Lower compression ratio means less energy loss in compressing air, i.e., the so-called "pumping loss". Moreover, lighter compression leads to lower temperature, thus reduces heat loss in cylinder wall and pistons. To compensate the reduction in real capacity, a supercharger is employed to increase the air density such that the engine actually resume 100% capacity. Of course, the supercharger must generates less pumping loss than those gain by reducing compression ratio. Otherwise Miller Cycle engine will be no more efficient than ordinary engines.

Note that the expansion stroke is the same as ordinary engines, it is not reduced like the compression stroke. As a result, power delivery and is as smooth as normally aspirated engines.

Disadvantage

Mazda's Miller Cycle engine burns 13% less fuel than its 3 litres conventional sister engine. It also generates more power and better torque curve. However, since its introduction in 1994 until now, no other car makers follow its trend. Even Mazda itself did not produce another Miller Cycle engine. Why ?
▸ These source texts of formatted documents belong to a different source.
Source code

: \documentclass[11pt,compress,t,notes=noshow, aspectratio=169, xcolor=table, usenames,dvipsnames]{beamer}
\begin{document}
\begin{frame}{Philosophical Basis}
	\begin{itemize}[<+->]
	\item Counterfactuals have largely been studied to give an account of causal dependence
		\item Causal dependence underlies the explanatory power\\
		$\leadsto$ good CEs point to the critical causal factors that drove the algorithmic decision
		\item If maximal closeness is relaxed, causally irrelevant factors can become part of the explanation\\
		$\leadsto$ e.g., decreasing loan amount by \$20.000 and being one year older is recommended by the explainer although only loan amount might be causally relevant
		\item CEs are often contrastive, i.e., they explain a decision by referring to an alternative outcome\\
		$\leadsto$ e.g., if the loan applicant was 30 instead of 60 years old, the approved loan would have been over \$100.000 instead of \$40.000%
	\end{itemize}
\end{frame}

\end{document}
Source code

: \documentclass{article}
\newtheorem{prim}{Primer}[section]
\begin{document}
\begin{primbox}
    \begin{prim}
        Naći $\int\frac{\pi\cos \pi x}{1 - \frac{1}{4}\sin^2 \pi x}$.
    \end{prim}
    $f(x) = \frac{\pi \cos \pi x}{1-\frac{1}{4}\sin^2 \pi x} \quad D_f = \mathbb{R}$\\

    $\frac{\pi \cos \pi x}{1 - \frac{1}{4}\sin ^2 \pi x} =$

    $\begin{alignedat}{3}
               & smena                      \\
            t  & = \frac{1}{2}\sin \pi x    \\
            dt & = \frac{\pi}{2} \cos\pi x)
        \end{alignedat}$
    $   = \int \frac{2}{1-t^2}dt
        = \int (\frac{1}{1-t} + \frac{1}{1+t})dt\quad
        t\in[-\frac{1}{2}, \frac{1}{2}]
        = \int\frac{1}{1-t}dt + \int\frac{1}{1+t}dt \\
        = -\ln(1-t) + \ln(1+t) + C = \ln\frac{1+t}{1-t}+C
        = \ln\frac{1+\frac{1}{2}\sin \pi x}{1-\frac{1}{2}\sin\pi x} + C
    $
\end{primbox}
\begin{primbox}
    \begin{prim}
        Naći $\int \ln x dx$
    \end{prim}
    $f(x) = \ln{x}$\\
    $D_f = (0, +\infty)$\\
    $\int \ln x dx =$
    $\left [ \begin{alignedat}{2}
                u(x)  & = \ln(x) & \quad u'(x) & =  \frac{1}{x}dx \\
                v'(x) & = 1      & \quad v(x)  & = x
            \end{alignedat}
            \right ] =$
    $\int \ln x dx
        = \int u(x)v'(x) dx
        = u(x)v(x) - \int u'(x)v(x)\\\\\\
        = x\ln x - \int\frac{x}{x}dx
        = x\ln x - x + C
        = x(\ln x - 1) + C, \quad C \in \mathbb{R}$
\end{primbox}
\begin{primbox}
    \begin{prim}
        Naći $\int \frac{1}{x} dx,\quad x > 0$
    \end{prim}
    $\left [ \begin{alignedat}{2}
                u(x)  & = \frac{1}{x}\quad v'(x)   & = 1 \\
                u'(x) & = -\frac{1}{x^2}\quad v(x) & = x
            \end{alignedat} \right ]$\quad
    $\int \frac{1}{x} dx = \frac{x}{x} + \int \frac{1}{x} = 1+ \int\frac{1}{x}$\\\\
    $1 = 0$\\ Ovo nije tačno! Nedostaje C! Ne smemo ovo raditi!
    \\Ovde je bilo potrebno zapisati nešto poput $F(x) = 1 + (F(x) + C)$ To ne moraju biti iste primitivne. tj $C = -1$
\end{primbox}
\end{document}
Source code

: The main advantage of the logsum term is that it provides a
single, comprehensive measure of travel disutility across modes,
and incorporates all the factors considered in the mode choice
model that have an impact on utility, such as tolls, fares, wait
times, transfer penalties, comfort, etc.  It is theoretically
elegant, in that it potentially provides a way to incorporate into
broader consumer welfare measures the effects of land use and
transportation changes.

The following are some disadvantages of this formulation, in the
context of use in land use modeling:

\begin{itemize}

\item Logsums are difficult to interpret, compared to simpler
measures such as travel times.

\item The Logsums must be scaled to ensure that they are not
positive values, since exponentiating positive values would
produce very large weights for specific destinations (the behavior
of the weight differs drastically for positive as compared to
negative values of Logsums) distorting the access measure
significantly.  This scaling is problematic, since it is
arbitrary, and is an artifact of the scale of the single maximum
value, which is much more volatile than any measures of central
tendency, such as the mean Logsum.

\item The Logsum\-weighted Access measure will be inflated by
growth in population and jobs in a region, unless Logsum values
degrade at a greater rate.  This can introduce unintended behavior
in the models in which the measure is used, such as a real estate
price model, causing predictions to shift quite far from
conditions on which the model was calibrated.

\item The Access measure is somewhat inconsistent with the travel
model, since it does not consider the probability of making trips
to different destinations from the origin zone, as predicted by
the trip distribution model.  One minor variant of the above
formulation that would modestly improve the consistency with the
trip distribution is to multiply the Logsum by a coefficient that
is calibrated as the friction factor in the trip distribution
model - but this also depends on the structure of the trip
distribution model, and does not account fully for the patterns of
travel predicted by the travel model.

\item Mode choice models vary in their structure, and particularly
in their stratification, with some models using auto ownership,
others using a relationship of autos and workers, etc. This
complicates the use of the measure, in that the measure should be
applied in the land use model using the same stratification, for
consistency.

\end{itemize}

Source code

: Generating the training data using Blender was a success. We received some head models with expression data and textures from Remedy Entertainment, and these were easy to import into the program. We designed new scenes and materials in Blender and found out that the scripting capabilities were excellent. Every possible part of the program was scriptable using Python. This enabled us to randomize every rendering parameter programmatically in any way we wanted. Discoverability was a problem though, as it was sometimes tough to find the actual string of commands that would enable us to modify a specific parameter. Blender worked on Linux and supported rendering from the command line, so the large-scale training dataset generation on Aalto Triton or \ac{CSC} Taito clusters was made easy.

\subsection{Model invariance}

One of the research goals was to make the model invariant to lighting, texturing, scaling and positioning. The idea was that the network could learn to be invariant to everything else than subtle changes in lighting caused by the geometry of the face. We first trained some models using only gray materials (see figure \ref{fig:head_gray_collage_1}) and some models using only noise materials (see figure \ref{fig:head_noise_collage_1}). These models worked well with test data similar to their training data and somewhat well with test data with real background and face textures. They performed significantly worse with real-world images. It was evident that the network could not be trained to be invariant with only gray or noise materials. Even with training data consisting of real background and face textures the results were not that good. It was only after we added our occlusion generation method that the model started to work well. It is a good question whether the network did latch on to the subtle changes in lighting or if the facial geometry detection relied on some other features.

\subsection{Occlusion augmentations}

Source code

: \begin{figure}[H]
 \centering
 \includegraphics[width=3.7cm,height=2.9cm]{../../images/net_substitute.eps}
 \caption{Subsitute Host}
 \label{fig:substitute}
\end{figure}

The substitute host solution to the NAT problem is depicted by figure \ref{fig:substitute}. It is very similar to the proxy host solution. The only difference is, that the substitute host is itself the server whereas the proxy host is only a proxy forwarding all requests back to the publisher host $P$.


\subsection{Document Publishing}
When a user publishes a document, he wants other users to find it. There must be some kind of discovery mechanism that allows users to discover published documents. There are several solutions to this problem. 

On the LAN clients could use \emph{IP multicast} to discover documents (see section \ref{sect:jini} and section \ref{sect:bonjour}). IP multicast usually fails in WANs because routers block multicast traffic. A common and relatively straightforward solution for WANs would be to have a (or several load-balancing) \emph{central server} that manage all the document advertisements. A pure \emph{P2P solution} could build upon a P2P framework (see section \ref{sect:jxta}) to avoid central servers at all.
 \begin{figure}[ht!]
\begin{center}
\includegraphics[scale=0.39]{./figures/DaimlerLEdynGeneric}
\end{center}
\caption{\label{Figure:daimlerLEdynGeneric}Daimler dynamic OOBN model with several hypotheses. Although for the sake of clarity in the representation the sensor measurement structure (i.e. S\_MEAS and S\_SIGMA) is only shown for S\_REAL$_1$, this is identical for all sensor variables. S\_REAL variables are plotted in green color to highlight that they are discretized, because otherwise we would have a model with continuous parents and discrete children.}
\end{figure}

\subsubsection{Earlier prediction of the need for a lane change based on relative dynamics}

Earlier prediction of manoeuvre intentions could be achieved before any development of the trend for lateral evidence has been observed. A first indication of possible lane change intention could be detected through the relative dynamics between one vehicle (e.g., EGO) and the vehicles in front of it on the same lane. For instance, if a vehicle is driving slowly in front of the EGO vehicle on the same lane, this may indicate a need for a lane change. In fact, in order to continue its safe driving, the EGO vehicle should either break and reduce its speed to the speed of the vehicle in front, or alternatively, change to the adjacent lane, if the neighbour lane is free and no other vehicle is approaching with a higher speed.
Think about it: although it is claimed to be a 2.3-litre engine, it is actually constructed as a 3-litre engine, no matter in dimensions and in material. Then, the supercharger and twin intercoolers (one per cylinder bank) will be extra cost compare with conventional 3-litre engine.

For a V6, this might be forgiveable, but those additional cost will be relatively expensive for a low cost four-cylinder engine. As a result, Miller Cycle concept can hardly be popular in the market.

Throttleless engines - BMW Valvetronic

BMW's Valvetronic engine is the world's first engine getting rid of throttle butterfly. What's the advantage ? BMW claimed it saves around 10% fuel compare with conventional engines.

To understand how throttleless engine save fuel, we must first know how our conventional engines work. When you floor down throttle pedal, you do not control the amount of fuel injection (which would have led to change of air-fuel mixture ratio hence misfire) but the amount of air running into the cylinders. Fuel injection system monitor the amount of air passing the throttle butterfly and then determine the corresponding amount of fuel needed. The more the throttle butterfly opens, the more air runs into the combustion chamber. This is how your throttle pedal control the engine. The below picture shows a conventional engine with throttle butterfly in the intake manifold.

However, as you can see in the picture as well, at light throttle (when the car is running leisurely, down hill or at light load) the throttle butterfly partially or even nearly closes. Simultaneously, the pistons are still running, sucking air from the partially closed intake manifold. Needless to explain, the intake manifold between throttle and combustion chamber will become partial vacuum, resisting the sucking / pumping action of pistons. This waste energy. Engineers called this energy loss as "Pumping Loss". The slower the engine runs, the more the throttle butterfly closes, thus the more energy loss.

Valvetronic mechanism get rid of throttle butterfly thus saves fuel, especially at lower rev. According to the EU combined test cycle consist of high speed and low speed running, the 1.8-litre Valvetronic engine used by 316ti Compact saves 10% fuel (at 53.3 mpg or 5.3 litre / 100 km). For those who regularly drive in city, the saving could be bigger. Moreover, unlike direct-injection (the most popular fuel-saving technology right now), it need not to drink low-sulphur gasoline.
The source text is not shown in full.